The Paradoxical Bias In The Harvard Project Implicit Bias Tests

The Paradoxical Bias In The Harvard Project Implicit Bias Tests

Within the past handful or so years there have been more of an increased discussion around fairiness and equality, within various arenas of life. DEI efforts within organizations spiked and people are trying to be more aware of their actions. As an addition to people being more self aware of their actions, implicit biases that people hold has also been examined. This is where the Harvard Project Implicit tests rose and continues to rise in popularity. It offers awareness of bias, while also remaining anonymous. It offers people the opportunity to associate pictures with groups of people with whatever automatically comes to mind. 
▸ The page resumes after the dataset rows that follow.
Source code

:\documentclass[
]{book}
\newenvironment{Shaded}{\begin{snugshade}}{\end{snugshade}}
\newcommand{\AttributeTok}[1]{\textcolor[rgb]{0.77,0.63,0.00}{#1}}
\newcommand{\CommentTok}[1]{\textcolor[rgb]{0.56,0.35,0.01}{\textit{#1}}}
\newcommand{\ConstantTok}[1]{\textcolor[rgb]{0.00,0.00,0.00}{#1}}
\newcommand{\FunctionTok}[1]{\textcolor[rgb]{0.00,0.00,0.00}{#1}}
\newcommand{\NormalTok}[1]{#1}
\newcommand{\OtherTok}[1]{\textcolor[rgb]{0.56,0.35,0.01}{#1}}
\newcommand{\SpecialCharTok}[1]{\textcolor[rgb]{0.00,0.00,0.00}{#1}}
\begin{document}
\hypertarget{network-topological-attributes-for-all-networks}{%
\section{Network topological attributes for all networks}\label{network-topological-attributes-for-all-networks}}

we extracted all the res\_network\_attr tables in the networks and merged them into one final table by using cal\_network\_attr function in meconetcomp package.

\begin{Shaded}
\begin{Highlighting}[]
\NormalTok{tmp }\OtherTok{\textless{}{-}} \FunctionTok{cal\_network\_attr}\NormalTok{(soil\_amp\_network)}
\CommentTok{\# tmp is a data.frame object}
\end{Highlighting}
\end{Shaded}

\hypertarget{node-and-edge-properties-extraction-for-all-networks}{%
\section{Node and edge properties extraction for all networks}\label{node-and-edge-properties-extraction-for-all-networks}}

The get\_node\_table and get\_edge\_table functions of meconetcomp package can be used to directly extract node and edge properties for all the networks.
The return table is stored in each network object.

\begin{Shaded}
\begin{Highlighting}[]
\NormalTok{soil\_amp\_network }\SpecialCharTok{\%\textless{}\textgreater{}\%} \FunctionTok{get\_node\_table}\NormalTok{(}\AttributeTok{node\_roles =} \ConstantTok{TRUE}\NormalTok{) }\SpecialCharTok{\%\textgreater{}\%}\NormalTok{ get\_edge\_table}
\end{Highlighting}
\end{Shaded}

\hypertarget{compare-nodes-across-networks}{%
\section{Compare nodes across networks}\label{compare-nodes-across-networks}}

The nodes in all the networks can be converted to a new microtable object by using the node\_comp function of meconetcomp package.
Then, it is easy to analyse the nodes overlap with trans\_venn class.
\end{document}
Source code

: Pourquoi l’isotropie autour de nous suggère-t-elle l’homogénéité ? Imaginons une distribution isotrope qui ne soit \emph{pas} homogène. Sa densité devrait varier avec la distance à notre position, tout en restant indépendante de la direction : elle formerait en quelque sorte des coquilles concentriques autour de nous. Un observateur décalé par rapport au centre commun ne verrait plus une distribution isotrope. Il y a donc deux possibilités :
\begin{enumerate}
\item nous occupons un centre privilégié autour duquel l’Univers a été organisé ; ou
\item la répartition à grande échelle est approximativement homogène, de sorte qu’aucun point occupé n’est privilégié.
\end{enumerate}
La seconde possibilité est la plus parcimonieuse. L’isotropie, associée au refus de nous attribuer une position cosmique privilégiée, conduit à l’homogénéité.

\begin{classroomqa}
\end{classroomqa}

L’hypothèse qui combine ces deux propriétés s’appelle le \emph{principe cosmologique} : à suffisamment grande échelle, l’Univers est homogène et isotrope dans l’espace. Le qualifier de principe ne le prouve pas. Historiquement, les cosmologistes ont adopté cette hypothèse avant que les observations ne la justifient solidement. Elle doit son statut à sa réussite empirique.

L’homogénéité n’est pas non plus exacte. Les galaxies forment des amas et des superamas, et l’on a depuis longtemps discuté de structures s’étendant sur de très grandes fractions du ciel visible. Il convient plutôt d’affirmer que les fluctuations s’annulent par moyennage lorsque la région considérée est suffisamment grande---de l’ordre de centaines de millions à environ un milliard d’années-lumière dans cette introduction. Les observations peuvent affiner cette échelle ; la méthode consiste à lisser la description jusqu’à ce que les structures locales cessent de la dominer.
Great concept, but not great efforts for inclusion for all. The tests are not accessible to those with visual impairments. Despite there being approximately 12 million Americans with a visual impairment (Center for Disease Control), it remains inaccessible after almost 11 years since it’s launch in 2011.

This matter was brought to Harvard’s Project Implicit team by me in 2018, to which I was told they would work on it. Here we are 3 .5 years later and the matter is still not addressed. How can a test be promoted when in itself it is engaging in the same behavior it is supposed to be measuring? The answer I was given was due to lack of staff/support and how the team is comprised of volunteers. So, in that case, then why put out something that leaves out millions of Americans from engaging in the first place? It is my thought that this group of people, those with visual impairments, were not in the forefront of the development, and still aren’t. It is like Martin Luther King Jr said, “Injustice anywhere, is a threat to justice everywhere.” Let’s stop treating those with disabilities as second class citizens. We deserve the same opportunities as everyone else. It is only fair and just.